↓

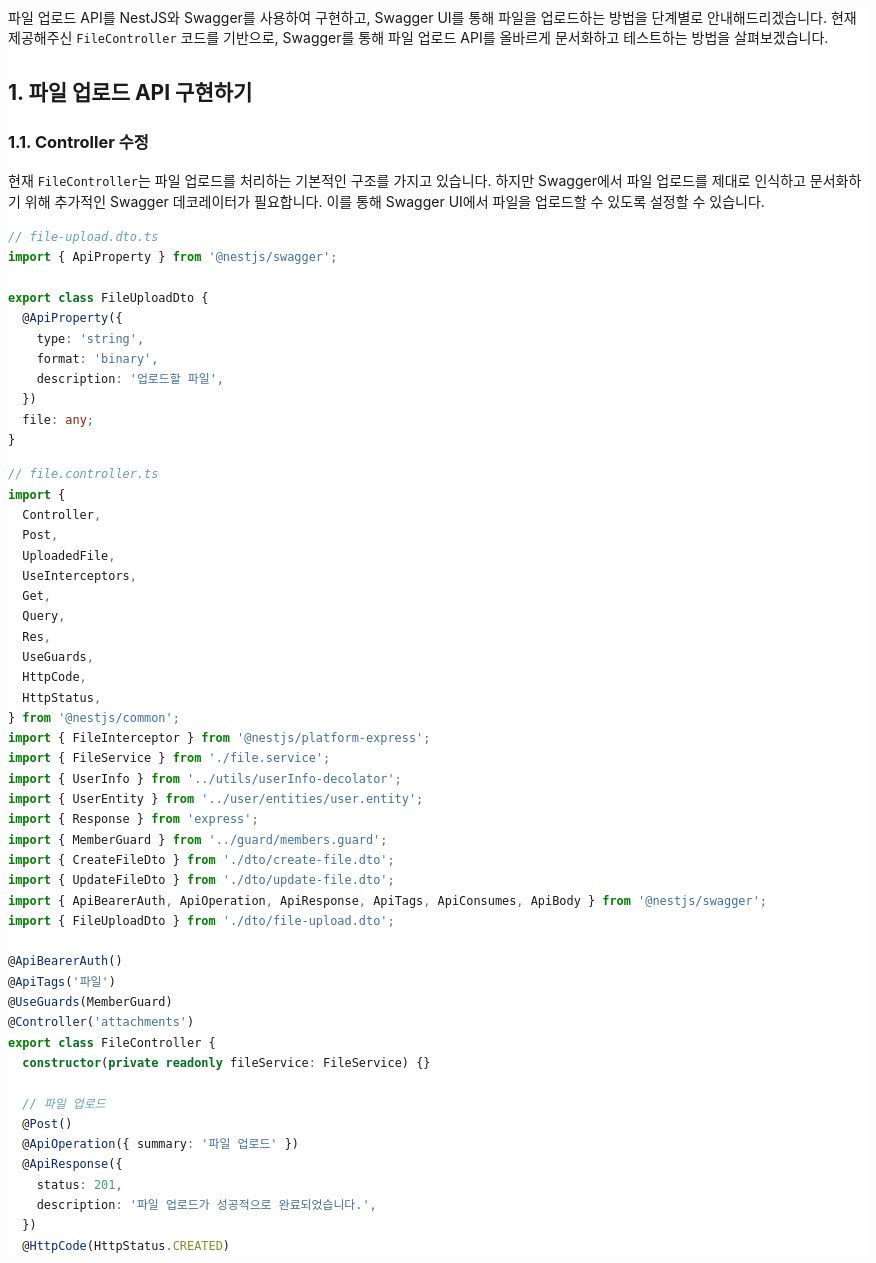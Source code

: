 파일 업로드 API를 NestJS와 Swagger를 사용하여 구현하고, Swagger UI를 통해 파일을 업로드하는 방법을 단계별로 안내해드리겠습니다. 현재 제공해주신 `FileController` 코드를 기반으로, Swagger를 통해 파일 업로드 API를 올바르게 문서화하고 테스트하는 방법을 살펴보겠습니다.

## **1. 파일 업로드 API 구현하기**

### **1.1. Controller 수정**

현재 `FileController`는 파일 업로드를 처리하는 기본적인 구조를 가지고 있습니다. 하지만 Swagger에서 파일 업로드를 제대로 인식하고 문서화하기 위해 추가적인 Swagger 데코레이터가 필요합니다. 이를 통해 Swagger UI에서 파일을 업로드할 수 있도록 설정할 수 있습니다.

```typescript
// file-upload.dto.ts
import { ApiProperty } from '@nestjs/swagger';

export class FileUploadDto {
  @ApiProperty({
    type: 'string',
    format: 'binary',
    description: '업로드할 파일',
  })
  file: any;
}
```

```typescript
// file.controller.ts
import {
  Controller,
  Post,
  UploadedFile,
  UseInterceptors,
  Get,
  Query,
  Res,
  UseGuards,
  HttpCode,
  HttpStatus,
} from '@nestjs/common';
import { FileInterceptor } from '@nestjs/platform-express';
import { FileService } from './file.service';
import { UserInfo } from '../utils/userInfo-decolator';
import { UserEntity } from '../user/entities/user.entity';
import { Response } from 'express';
import { MemberGuard } from '../guard/members.guard';
import { CreateFileDto } from './dto/create-file.dto';
import { UpdateFileDto } from './dto/update-file.dto';
import { ApiBearerAuth, ApiOperation, ApiResponse, ApiTags, ApiConsumes, ApiBody } from '@nestjs/swagger';
import { FileUploadDto } from './dto/file-upload.dto';

@ApiBearerAuth()
@ApiTags('파일')
@UseGuards(MemberGuard)
@Controller('attachments')
export class FileController {
  constructor(private readonly fileService: FileService) {}

  // 파일 업로드
  @Post()
  @ApiOperation({ summary: '파일 업로드' })
  @ApiResponse({
    status: 201,
    description: '파일 업로드가 성공적으로 완료되었습니다.',
  })
  @HttpCode(HttpStatus.CREATED)
```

↑

▸ Task prompt:
Where a line above contains the word "ApiTags", show that line.

▸ Solution for this task:
import { ApiBearerAuth, ApiOperation, ApiResponse, ApiTags, ApiConsumes, ApiBody } from '@nestjs/swagger';
@ApiTags('파일')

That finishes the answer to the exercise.